Saturday, 28 March 2009

Exploring Dharma

So… there have been three episodes of Lost since i last wrote… However there has been sooooo much Tv on of late that i barely have time to watch it all, never mind write about it, plus I’m ill and that has to count for something right? No? Ok, i guess you have a point, i should have updated before now…

Not seen this weeks Lost, “ He’s Our You”? Stop reading now!

Ok, first off, this week is episode 10 of what appears to be a proposed (based on the listing in IMDB) seventeen episode season and as far as I can tell we’re no closer to knowing what the hell is going on.

This week’s episode sees a return to the Lost style format of story telling, yes, we have flashbacks. However these flashbacks tell us nothing and I can’t stress that enough, nothing! The first flashback tells us that Sayid once killed a chicken to save his brother from having to do it. Except as a poor “eko” (excuse the pun) of a previous flashback I really can’t see a need for this.

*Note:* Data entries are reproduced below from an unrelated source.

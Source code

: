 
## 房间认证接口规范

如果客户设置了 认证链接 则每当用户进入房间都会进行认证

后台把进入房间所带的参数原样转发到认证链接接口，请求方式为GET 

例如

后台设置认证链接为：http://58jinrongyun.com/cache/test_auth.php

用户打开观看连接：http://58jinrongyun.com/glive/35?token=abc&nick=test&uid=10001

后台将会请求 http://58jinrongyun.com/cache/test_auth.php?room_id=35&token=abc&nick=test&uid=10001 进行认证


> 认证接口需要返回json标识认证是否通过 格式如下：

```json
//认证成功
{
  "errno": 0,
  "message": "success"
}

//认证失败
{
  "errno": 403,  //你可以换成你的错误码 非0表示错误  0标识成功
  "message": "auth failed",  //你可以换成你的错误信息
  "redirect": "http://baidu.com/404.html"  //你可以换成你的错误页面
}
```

The rest of the flashbacks only show us information we already had or explain events we already knew to have happened, i.e. Sayid’s arrest. Unlike flashbacks of old that explored the character histories or added new layers of mystery these flashbacks were flat and boring, telling stories we already knew.

So, after my moan, lets get to the questions. Have the rules changed? Certainly the next two episode titles seem to suggest that “Whatever happened, happened”, the catchphrase of resident genius Daniel Faraday and “Dead is Dead.” However we all know that Dead is never actually dead on the island, Locke and Christian are both very much walking examples of this.

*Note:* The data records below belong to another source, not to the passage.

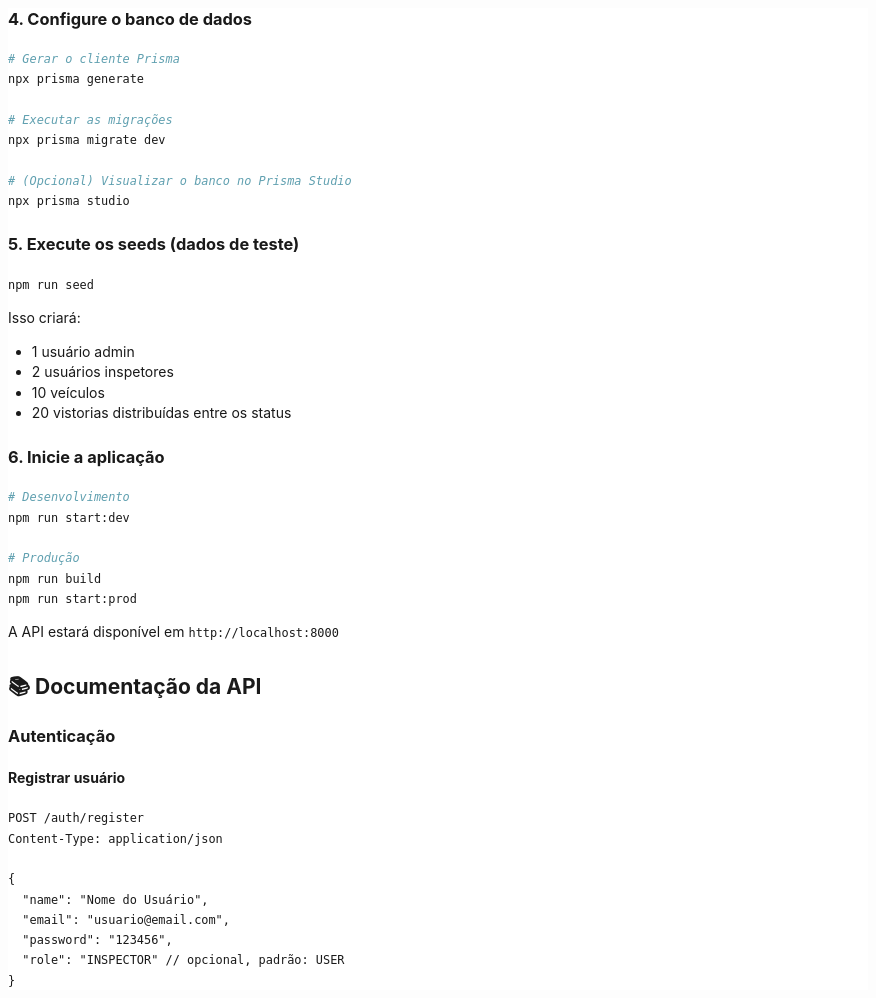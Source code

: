 ### 4. Configure o banco de dados

```bash
# Gerar o cliente Prisma
npx prisma generate

# Executar as migrações
npx prisma migrate dev

# (Opcional) Visualizar o banco no Prisma Studio
npx prisma studio
```

### 5. Execute os seeds (dados de teste)

```bash
npm run seed
```

Isso criará:

- 1 usuário admin
- 2 usuários inspetores
- 10 veículos
- 20 vistorias distribuídas entre os status

### 6. Inicie a aplicação

```bash
# Desenvolvimento
npm run start:dev

# Produção
npm run build
npm run start:prod
```

A API estará disponível em `http://localhost:8000`

## 📚 Documentação da API

### Autenticação

#### Registrar usuário

```http
POST /auth/register
Content-Type: application/json

{
  "name": "Nome do Usuário",
  "email": "usuario@email.com",
  "password": "123456",
  "role": "INSPECTOR" // opcional, padrão: USER
}
```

So have the rules changed as Ben so poignantly put it last season when Alex was murdered? Did whatever Locke did in the Orchid allow for history to be re-written? Certain Daniel was able to contact Desmond which he shouldn’t have been able to do. And Jin met Rousseau without future her having any memory of him. However then we also have evidence to support the nothing can be changed rules as well, for example Richard’s visit to young Locke.

The problem I have here is that future Ben doesn’t remember any of the 815 survivors when he lived amongst them for three years as a child, you would particularly expect him to remember Sawyer, no? Young Ben this week reveals that the conversation with Richard that we saw two seasons ago took place four years ago, that would mean that Ben was already living with the Dharma Initiative when Sawyer and the others arrived, when Juliet arrived. Many people have noted that Juliet had a look of the woman Ben married in the future, is she in fact the mother of that child? Is Sawyer the father? Also my theory about Ben being Charlotte’s father was shot to hell by the fact that he is only twelve when she is seven.

Another question i want to pose is why was Sun not brought back with the others? Did it have anything to do with Locke’s promise to Jin? When exactly are Sun, Ben and Frank? Certainly there is evidence to suggest they are in the present, the runway the Others were working on, the destroyed houses in New Otherton… and why is Christian suddenly appearing to every Tom Dick and Harry, when he took great pains to hide himself during the last four seasons?

Other questions pose themselves, like, how did Ethan escape the purge? Can the o6 stop it? Why haven’t we seen Daniel since Charlotte’s death? Why are so many people on contracts for the show but never actually appear in any episodes :P ? Will we ever get answers as to why Walt is special? Will Desmond return to the island? Has his son inherited his abilities? Why have the secrets concealed by the island suddenly taken on an Egyptian theme? What is the incident? Will it propel Kate and Sawyer and the others back through time to 2006? Or is their purpose to change the past, to correct a mistake? To prevent the purge?

I certainly don’t know and as we shamble towards a conclusion i find it difficult to believe that anyone knows. Certainly this new season has not been the “high-octane story telling” we were promised, in fact, it seems to have been little more than a set up for the final season, instead of being a great season in its own right. Certainly this weeks finale was good, but the execution (pardon the pun) was less than we have come to expect.

All that said, i did enjoy Mr. Ford’s comical observation. “Three years, no burning buses, y’all back for one day…!” An observation I have made myself on more than one occasion this season.

So, anyway, that’s my Two Cents, please feel free to leave inflammatory remarks telling me how i couldn’t be more wrong.

Lost is currently airing Wednesday 9pm on ABC.